Whenever a line in the records below holds the string "zoom", copy it out.

--- --- ---

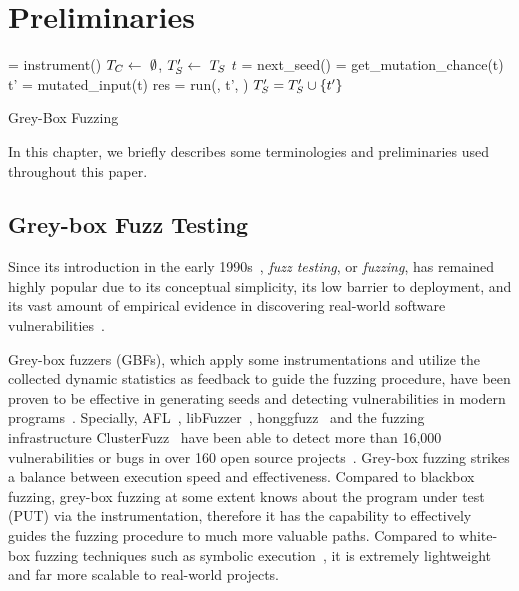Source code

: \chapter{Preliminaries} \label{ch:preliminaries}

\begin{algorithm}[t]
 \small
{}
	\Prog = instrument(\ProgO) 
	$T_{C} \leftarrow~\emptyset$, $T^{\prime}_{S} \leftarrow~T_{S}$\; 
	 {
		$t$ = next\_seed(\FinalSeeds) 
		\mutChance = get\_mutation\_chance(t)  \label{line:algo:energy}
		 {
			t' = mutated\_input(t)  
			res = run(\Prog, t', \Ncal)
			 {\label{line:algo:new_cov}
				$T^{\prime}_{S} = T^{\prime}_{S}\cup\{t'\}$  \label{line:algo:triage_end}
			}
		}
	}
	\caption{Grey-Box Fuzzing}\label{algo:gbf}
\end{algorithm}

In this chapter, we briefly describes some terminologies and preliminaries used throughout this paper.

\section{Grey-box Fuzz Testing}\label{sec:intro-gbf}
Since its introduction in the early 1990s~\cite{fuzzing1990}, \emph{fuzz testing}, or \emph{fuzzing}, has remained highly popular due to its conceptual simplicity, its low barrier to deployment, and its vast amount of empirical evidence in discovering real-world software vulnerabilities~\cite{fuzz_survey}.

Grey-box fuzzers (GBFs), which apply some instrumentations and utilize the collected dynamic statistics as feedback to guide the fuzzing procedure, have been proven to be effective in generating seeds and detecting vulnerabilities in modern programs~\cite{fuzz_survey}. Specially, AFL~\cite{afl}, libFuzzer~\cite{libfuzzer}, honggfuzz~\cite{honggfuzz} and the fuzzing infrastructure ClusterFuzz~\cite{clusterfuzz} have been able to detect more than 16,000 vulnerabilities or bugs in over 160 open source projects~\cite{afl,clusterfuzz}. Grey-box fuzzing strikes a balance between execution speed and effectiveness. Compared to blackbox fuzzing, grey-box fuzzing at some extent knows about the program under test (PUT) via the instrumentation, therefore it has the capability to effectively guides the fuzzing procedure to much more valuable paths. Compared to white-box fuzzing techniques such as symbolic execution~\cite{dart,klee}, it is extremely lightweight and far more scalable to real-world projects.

--- --- ---

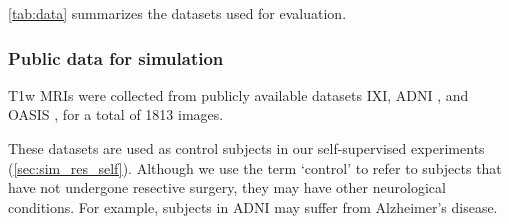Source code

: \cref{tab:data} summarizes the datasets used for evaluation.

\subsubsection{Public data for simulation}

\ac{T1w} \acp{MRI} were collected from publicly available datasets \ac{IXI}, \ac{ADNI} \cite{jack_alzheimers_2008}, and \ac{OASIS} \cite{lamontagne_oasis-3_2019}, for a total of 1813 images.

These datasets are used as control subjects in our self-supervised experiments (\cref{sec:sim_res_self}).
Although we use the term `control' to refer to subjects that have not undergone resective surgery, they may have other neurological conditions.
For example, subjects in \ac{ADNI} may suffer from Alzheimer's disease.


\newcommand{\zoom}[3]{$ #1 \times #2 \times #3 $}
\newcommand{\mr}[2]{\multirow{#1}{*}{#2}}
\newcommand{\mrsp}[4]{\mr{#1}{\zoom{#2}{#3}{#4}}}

--- --- ---

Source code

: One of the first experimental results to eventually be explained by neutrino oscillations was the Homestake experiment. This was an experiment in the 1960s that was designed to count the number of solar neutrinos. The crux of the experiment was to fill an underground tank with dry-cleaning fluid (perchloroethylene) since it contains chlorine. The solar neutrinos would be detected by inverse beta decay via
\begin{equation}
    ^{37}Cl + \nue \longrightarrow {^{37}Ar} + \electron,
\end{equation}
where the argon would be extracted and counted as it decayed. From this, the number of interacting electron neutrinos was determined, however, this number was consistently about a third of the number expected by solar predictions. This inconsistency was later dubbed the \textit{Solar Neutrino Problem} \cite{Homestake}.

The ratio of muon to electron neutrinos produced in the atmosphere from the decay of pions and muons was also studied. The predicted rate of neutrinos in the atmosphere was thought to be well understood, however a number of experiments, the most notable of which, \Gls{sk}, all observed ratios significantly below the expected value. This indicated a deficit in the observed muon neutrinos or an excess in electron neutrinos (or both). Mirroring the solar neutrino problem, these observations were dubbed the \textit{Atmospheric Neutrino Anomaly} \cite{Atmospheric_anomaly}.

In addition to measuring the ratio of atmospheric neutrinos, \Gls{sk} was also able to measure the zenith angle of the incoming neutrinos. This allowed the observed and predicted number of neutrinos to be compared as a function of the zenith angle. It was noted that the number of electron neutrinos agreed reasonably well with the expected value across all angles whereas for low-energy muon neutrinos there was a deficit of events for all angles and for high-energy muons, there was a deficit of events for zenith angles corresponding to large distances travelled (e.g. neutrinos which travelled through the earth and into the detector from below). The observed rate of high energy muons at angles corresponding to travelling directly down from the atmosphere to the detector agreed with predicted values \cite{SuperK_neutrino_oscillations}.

--- --- ---

▸ Your solution
\newcommand{\zoom}[3]{$ #1 \times #2 \times #3 $}
\newcommand{\mrsp}[4]{\mr{#1}{\zoom{#2}{#3}{#4}}}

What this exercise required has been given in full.